Overuse of any insecticide can cause mosquitoes to become resistant to it and the insecticide will no longer harm them. (To learn more about the dangers of insecticides and how to use them as safely as possible, see Chapter 14.)

Spraying insecticides is an emergency measure for quick mosquito control. But insecticides will only reduce mosquito-borne illnesses if they are used as part of a program that includes treatment for everyone, communitywide control of mosquito breeding, and community education.

Stopping dengue by stopping mosquitoes

Over the past 25 years, people in Managua, Nicaragua have been increasingly getting sick with dengue fever. Because the mosquito that spreads dengue lives in water in and around homes, dengue spreads widely when more people move into tropical cities without safe water storage and wastewater drainage.

People in Managua worked with scientists, NGOs, and the Ministry of Health to reduce and prevent dengue in 10 neighborhoods.
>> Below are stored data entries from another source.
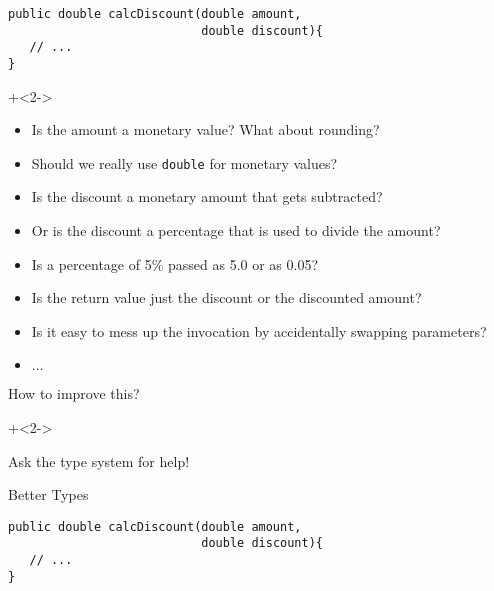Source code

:\begin{frame}[fragile]{}

\begin{lstlisting}
public double calcDiscount(double amount, 
                           double discount){
   // ...
}
\end{lstlisting}

\onslide+<2->

\begin{itemize}
\item Is the amount a monetary value? What about rounding?
\item Should we really use \texttt{double} for monetary values?
\item Is the discount a monetary amount that gets subtracted?
\item Or is the discount a percentage that is used to divide the amount?
\item Is a percentage of 5\% passed as 5.0 or as 0.05?
\item Is the return value just the discount or the discounted amount?
\item Is it easy to mess up the invocation by accidentally swapping parameters?
\item $\ldots$
\end{itemize}

\end{frame}


\begin{frame}[fragile]{How to improve this?}

\onslide+<2->

{
\huge
Ask the type system for help!
}


\end{frame}

\begin{frame}[fragile]{Better Types}

\begin{lstlisting}
public double calcDiscount(double amount, 
                           double discount){
   // ...
}
\end{lstlisting}


\end{frame}


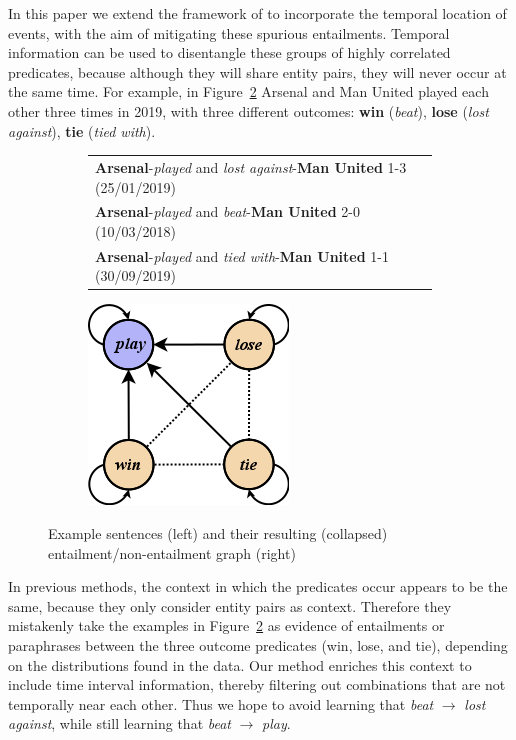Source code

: \documentclass[11pt]{article}
\begin{document}
In this paper we extend the framework of  to incorporate the temporal location of events, with the aim of mitigating these spurious entailments. Temporal information can be used to disentangle these groups of highly correlated predicates, because although they will share entity pairs, they will never occur at the same time. For example, in Figure~\ref{fig:example} Arsenal and Man United played each other three times in 2019, with three different outcomes: \textbf{win} (\textit{beat}), \textbf{lose} (\textit{lost against}), \textbf{tie} (\textit{tied with}).


\begin{figure}[h!]
\begin{subfigure}[]{.7\linewidth}
\begin{tabular}{l}
\textbf{Arsenal}-\textit{played} and \textit{lost against}-\textbf{Man United} 1-3 (25/01/2019)\\
\textbf{Arsenal}-\textit{played} and \textit{beat}-\textbf{Man United} 2-0 (10/03/2018)\\
\textbf{Arsenal}-\textit{played} and \textit{tied with}-\textbf{Man United} 1-1 (30/09/2019) \\
\end{tabular}
\end{subfigure}%
\begin{subfigure}[]{.3\linewidth}
\centering
\includegraphics[scale=0.6]{win-play-lose-tie.png}
\label{fig:example-entailments}
\end{subfigure}
\caption{Example sentences (left) and their resulting (collapsed) entailment/non-entailment graph (right)}
\label{fig:example}
\end{figure}


In previous methods, the context in which the predicates occur appears to be the same, because they only consider entity pairs as context. Therefore they mistakenly take the examples in Figure~\ref{fig:example} as evidence of entailments or paraphrases between the three outcome predicates (win, lose, and tie), depending on the distributions found in the data. Our method enriches this context to include time interval information, thereby filtering out combinations that are not temporally near each other. Thus we hope to avoid learning that \textit{beat} $\rightarrow$ \textit{lost against}, while still learning that \textit{beat} $\rightarrow$ \textit{play}.
 
\end{document}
The first thing they did was to collect ‘evidence’ of the spread of dengue. Children collected samples of water with mosquitoes in different stages of growth, scientists tested children’s saliva to see how many had been bitten by dengue-infected mosquitoes, and community members visited people’s homes to ask them what they knew and thought about dengue.

People walk up a path made of old tires.

They used neighborhood meetings, posters, and sociodramas to share what they learned about dengue. Children played games where they smashed hollow dengue mosquito puppets, scattering the candy hidden inside. Young people, including gang members, wrote and performed popular-style songs about preventing dengue.

Each neighborhood developed its own mosquito control program. Because they knew that mosquitoes breed in discarded tires, one group decided to collect old tires, fill them with soil, and use them to make stairways up steep paths. That got rid of mosquito breeding sites and made it easier to get up and down the hillside. Other tires were used as planters.

A group in another neighborhood made and sold low-cost lids for water storage barrels. This got rid of mosquito breeding sites while also earning money for their community.

The community dengue prevention program continues today. Not only are fewer people getting sick with dengue, but the program has brought other benefits:

Men and women dance.
  • Young people, including gang members, were involved in making positive changes in their neighborhoods, which increased the community’s togetherness.
  • Musicians wrote popular songs to educate people, making dengue prevention fun.
  • Different religious and political groups put aside their differences to work together on a common project.
  • Local health activists were asked to serve on Ministry of Health governing boards for health posts and centers.

Now, people from these 10 neighborhoods are helping other communities get organized to stop dengue and improve community life.